A modo de ejemplo sobre las reflexiones planteadas en los párrafos anteriores, hubo un estudio realizado en carreras de pedagogía de nueve universidades estatales, en el cual se analizaron los contenidos y actividades curriculares y el modo como acogen los temas de inclusión y diversidad desde una órbita de justicia social (Delgado, 2018). Dicho estudio, permitió distinguir entre programas con modelos más centrado en el conocimiento del currículum escolar y programas con modelos más centrados en el aprendizaje práctico requerido para enseñar, pero también permiten distinguir entre énfasis pedagógicos.

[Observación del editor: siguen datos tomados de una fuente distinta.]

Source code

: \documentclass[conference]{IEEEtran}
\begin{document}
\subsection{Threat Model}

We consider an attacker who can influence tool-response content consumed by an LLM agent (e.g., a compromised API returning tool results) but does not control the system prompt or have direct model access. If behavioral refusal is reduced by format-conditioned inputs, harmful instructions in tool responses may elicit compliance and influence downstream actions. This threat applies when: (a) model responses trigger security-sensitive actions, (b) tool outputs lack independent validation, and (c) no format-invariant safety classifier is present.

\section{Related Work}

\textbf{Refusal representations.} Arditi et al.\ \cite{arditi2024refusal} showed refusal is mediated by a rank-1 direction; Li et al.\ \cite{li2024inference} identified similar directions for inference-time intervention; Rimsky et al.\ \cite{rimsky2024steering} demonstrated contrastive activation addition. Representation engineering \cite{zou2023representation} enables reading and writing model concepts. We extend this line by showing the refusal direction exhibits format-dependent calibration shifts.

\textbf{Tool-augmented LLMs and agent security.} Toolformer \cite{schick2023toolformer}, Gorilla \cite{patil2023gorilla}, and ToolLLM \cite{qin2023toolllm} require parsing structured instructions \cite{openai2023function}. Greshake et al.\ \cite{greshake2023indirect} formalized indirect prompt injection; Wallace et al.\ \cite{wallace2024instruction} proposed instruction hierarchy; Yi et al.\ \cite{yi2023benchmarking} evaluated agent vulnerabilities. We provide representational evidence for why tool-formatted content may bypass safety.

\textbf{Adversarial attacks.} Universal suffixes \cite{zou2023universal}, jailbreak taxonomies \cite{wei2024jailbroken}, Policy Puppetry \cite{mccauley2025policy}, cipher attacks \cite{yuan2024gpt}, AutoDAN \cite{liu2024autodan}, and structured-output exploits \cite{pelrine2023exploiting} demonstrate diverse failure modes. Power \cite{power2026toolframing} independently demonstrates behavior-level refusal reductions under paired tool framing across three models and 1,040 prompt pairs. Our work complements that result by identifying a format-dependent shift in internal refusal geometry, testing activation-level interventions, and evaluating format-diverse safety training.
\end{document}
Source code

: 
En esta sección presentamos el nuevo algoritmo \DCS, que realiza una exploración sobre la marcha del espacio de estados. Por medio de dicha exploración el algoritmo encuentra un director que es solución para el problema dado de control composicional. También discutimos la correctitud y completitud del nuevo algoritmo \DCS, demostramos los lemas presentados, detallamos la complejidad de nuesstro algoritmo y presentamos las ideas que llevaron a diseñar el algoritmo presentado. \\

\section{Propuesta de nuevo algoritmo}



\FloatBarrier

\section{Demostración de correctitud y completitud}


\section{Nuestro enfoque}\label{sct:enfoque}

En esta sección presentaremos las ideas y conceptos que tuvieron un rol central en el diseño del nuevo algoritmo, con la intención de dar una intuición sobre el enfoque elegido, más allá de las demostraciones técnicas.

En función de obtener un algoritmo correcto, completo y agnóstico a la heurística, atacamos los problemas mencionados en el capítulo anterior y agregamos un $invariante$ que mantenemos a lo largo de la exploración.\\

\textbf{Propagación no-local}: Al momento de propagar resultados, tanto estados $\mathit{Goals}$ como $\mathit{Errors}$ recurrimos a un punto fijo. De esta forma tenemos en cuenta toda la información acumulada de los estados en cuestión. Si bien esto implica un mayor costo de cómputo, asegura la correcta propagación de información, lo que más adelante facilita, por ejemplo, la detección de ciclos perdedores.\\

Es así como, dentro de las limitaciones del análisis curricular realizado para este informe, aparecen algunas diferencias en el peso asignado a las distintas áreas de formación por tipo de carrera y de universidad, que se materializan en el mayor o menor peso asignado a lo que hemos llamado los contenidos y métodos específicos de enseñanza.

El proceso de formación de futuros docentes orientado al trabajo específico con población diversa en el aula es deficitario en cuanto a proporcionar y desarrollar herramientas teórico-metodológicas que permitan apoyar y colaborar en el desarrollo integral de niños y niñas con necesidades educativas especiales (NEE).

La formación inclusiva se concibe no de manera parcializada, determinada solo para los alumnos con necesidades específicas, sino se plantea como un proceso de formación democrática y continua para todos y todas, por lo tanto, posee un valor transversal porque pretende desarrollar el potencial de cada persona y no solo de un grupo particular por más que estos sean catalogados como vulnerables.

Con relación al párrafo anterior, la educación es un valor de bien común, un derecho que favorece el desarrollo verdaderamente humano porque es a través de la educación que somo humanizados por otros. Por lo tanto, como derecho esencial, la educación debe excluir la discriminación de cualquier tipo, aboliendo las causas y las situaciones de desventajas que generan la desigualdad.